Anyone who caught a host of Sydney’s busiest trains or the CBD light rail over several days late last week has been told to get tested and isolate until they hear from health authorities.
It comes after a hotel worker at the Novotel and the Ibis at Darling Harbour was confirmed with the virus on Thursday.
The woman’s case, which brings to an end NSW’s 26-day streak without a single new case of COVID-19 in the community, was officially added to the state’s numbers on Friday.
NSW Health is also testing all staff at the hotels, which are in a single complex at Darling Harbour.
The testing and isolation request is for anyone who caught the same public transport between Minto and Darling Harbour. The infected worker is believed to have used the routes dozens of times while potentially infectious.
“It’s sort of a hold and stay until we’ve assessed the extent of what is going on,” chief health officer Kerry Chant said on Thursday.
Tweet from @NSWHealth
Urgent genomic testing is under way to determine how the woman contracted the virus, with results due on Friday or early Saturday.
But authorities remain concerned the woman, who had no contact with guests at either hotel, might have caught the virus through another worker.
Her five household members have returned negative test tests, and NSW Health is awaiting the results of some of her close contacts.
The re-emergence of the virus outside hotel quarantine in Sydney has also jeopardised the looming opening of the Western Australian border to NSW residents.

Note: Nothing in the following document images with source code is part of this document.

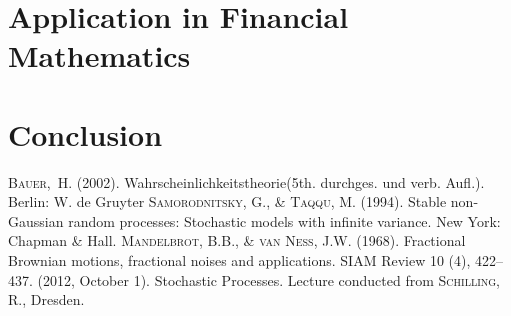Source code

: \documentclass[a4paper, twoside, 11pt]{article}
\theoremstyle{definition}
\begin{document}
\section{Application in Financial Mathematics}

\newpage

\section{Conclusion}

\newpage

\fancyhead[LO, RE]{}
\begin{thebibliography}{99}
	 \textsc{Bauer,~H.} (2002). Wahrscheinlichkeitstheorie(5th. durchges. und verb. Aufl.). Berlin: W. de Gruyter
	 \textsc{Samorodnitsky, G., \& Taqqu, M.} (1994). Stable non-Gaussian random processes: Stochastic models with infinite variance. New York: Chapman \& Hall.
	 \textsc{Mandelbrot, B.B., \& van Ness, J.W.} (1968). Fractional Brownian motions, fractional noises and applications. SIAM Review 10 (4), 422–437.
	 (2012, October 1). Stochastic Processes. Lecture conducted from \textsc{Schilling, R.}, Dresden.
\end{thebibliography}
\newpage
\end{document}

WA Premier Mark McGowan said it on Thursday was too early to make a call the December 8 opening. But he was worried a cluster could form from the new NSW case.
“Obviously if the chief health officer recommends that we delay opening to NSW, then that is the decision we will make,” he said.

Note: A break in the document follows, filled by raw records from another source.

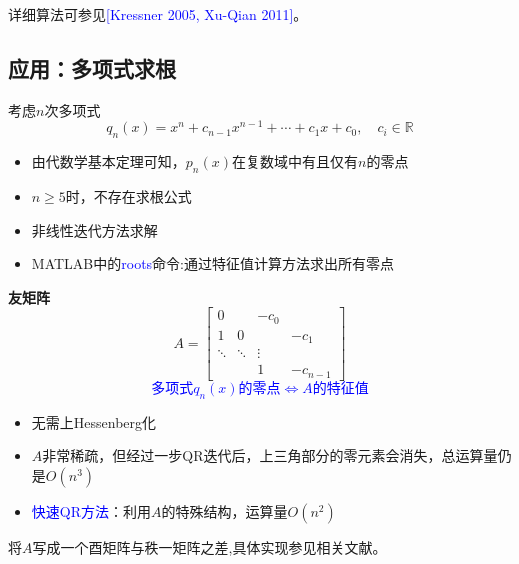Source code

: \documentclass[12pt,a4paper]{article}
\begin{document}
详细算法可参见\textcolor{blue}{[Kressner 2005, Xu-Qian 2011]}。
\subsection{应用：多项式求根}
考虑$n$次多项式$$
q_{n}(x)=x^{n}+c_{n-1} x^{n-1}+\cdots+c_{1} x+c_{0}, \quad c_{i} \in \mathbb{R}
$$
\begin{itemize}
	\item 由代数学基本定理可知，$p_n(x)$在复数域中有且仅有$n$的零点
	\item $n\geq 5$时，不存在求根公式
	\item 非线性迭代方法求解
	\item MATLAB中的\textcolor{blue}{roots}命令:通过特征值计算方法求出所有零点
\end{itemize}
\textbf{友矩阵}
$$
A=\left[\begin{array}{cccc}{0} & {} & {-c_{0}} \\ {1} & {0} & {} & {-c_{1}} \\ {\ddots} & {\ddots} & {\vdots} \\ {} & {} & {1} & {-c_{n-1}}\end{array}\right]
$$
\textcolor{blue}{$$
	\text{多项式}q_n(x) \text{的零点}\Longleftrightarrow A\text{的特征值}
	$$}
\begin{itemize}
	\item 无需上Hessenberg化
	\item $A$非常稀疏，但经过一步QR迭代后，上三角部分的零元素会消失，总运算量仍是$O\left(n^{3}\right)$
	\item \textcolor{blue}{快速QR方法}：利用$A$的特殊结构，运算量$O\left(n^{2}\right)$
\end{itemize}
将$A$写成一个酉矩阵与秩一矩阵之差,具体实现参见相关文献。
\end{document}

Such an outbreak would also likely mean Victorians would also be barred from heading west without quarantine. WA is treating both states as one for the December 8 decision.

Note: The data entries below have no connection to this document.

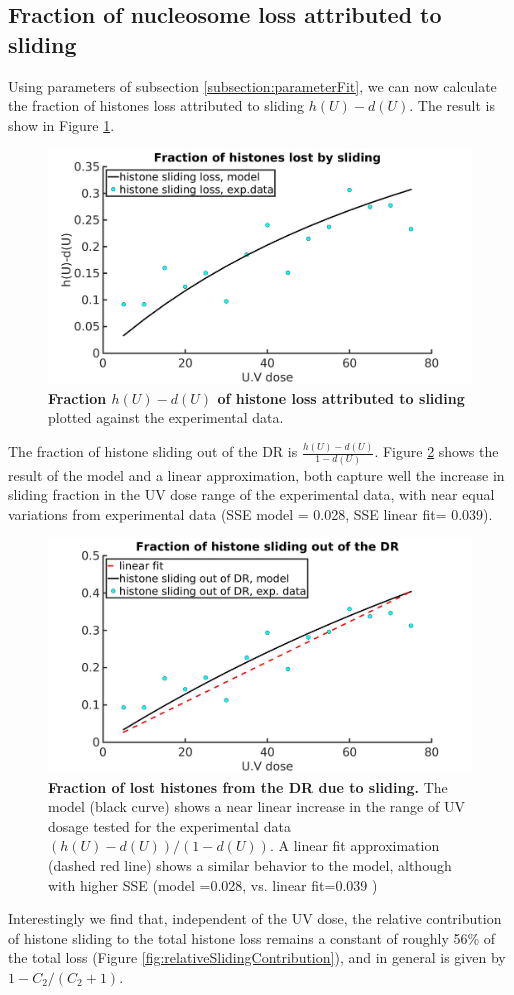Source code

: \documentclass[12pt]{article}
\begin{document}
\subsection{Fraction of nucleosome loss attributed to sliding}\label{subsection:lossAttributedToSliding}
Using parameters of subsection \ref{subsection:parameterFit}, we can now calculate the fraction of histones loss attributed to sliding $h(U)-d(U)$. The result is show in Figure \ref{fig:hVsUVDoseModelFit01}.
\begin{figure}[http!]
\centering
\includegraphics[width=0.5\linewidth, height=0.3\textheight]{hVsUVDoseModelFit}
\caption{\textbf{Fraction $h(U)-d(U)$ of histone loss attributed to sliding} plotted against the experimental data.}
\label{fig:hVsUVDoseModelFit01}
\end{figure}
The fraction of histone sliding out of the DR is $\frac{h(U)-d(U)}{1-d(U)}$. Figure \ref{fig:histoneSlideFromDamageRegionComparision} shows the result of the model and a linear approximation, both capture well the increase in sliding fraction in the UV dose range of the experimental data, with near equal variations from experimental data (SSE model = 0.028, SSE linear fit= 0.039).
\begin{figure}[http!]
	\centering
	\includegraphics[width=0.7\linewidth, height=0.3\textheight]{histoneSlideFromDamageRegionComparision}
	\caption{\textbf{Fraction of lost histones from the DR due to sliding.} The model (black curve) shows a near linear increase in the range of UV dosage tested for the experimental data $(h(U)-d(U))/(1-d(U))$. A linear fit approximation (dashed red line) shows a similar behavior to the model, although with higher SSE (model =0.028, vs. linear fit=0.039 ) }
	\label{fig:histoneSlideFromDamageRegionComparision}
\end{figure}
Interestingly we find that, independent of the UV dose, the relative contribution of histone sliding to the total histone loss remains a constant of roughly 56\% of the total loss (Figure \ref{fig:relativeSlidingContribution}), and in general is given by $1-C_2/(C_2+1)$.
\end{document}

However, Queensland remains “very happy” with NSW’s progress on tracking down the origins of the worker’s infection.
Premier Annastacia Palaszczuk said no NSW resident should be too concerned about getting into Queensland for Christmas.
“Our chief health officers are speaking regularly and they’re very happy with the contact tracing that is happening at the moment,” Ms Palaszczuk told Nine’s Today show on Friday.
“We are watching it carefully to see if it turns into a cluster outbreak. But at the moment there’s no need for any concern from anyone, so continue with your plans.
“We’re monitoring it closely and if anything changes we will let people know.”
Queensland reopened its border to travellers from greater Sydney only this week.
On Thursday, NSW Premier Gladys Berejiklian said breaches of hotel quarantine were bound to happen, noting the state was due to welcome back its 100,000th returned traveller within days.
“This is a real test for NSW but I’m confident if we continue the path we’re on, that we will pass this test yet again.”
Victoria’s virus milestone
Victoria’s streak of days free of new coronavirus cases has hit 35, ahead of a weekend announcement about eased restrictions.
Friday’s figures, with 8784 tests in the previous 24 hours, mean Victorians have notched up five weeks without any new virus infections.
The milestone come with Premier Daniel Andrews expected on Sunday to confirm more easing of virus measures ahead of Christmas.
There will be another milestone on Monday, with five international flights due to land at Melbourne airport as Victoria’s revamped hotel quarantine program restarts for overseas travellers.
South Australia also confirmed no new cases in its Parafield outbreak on Friday. It remains at 33 infections.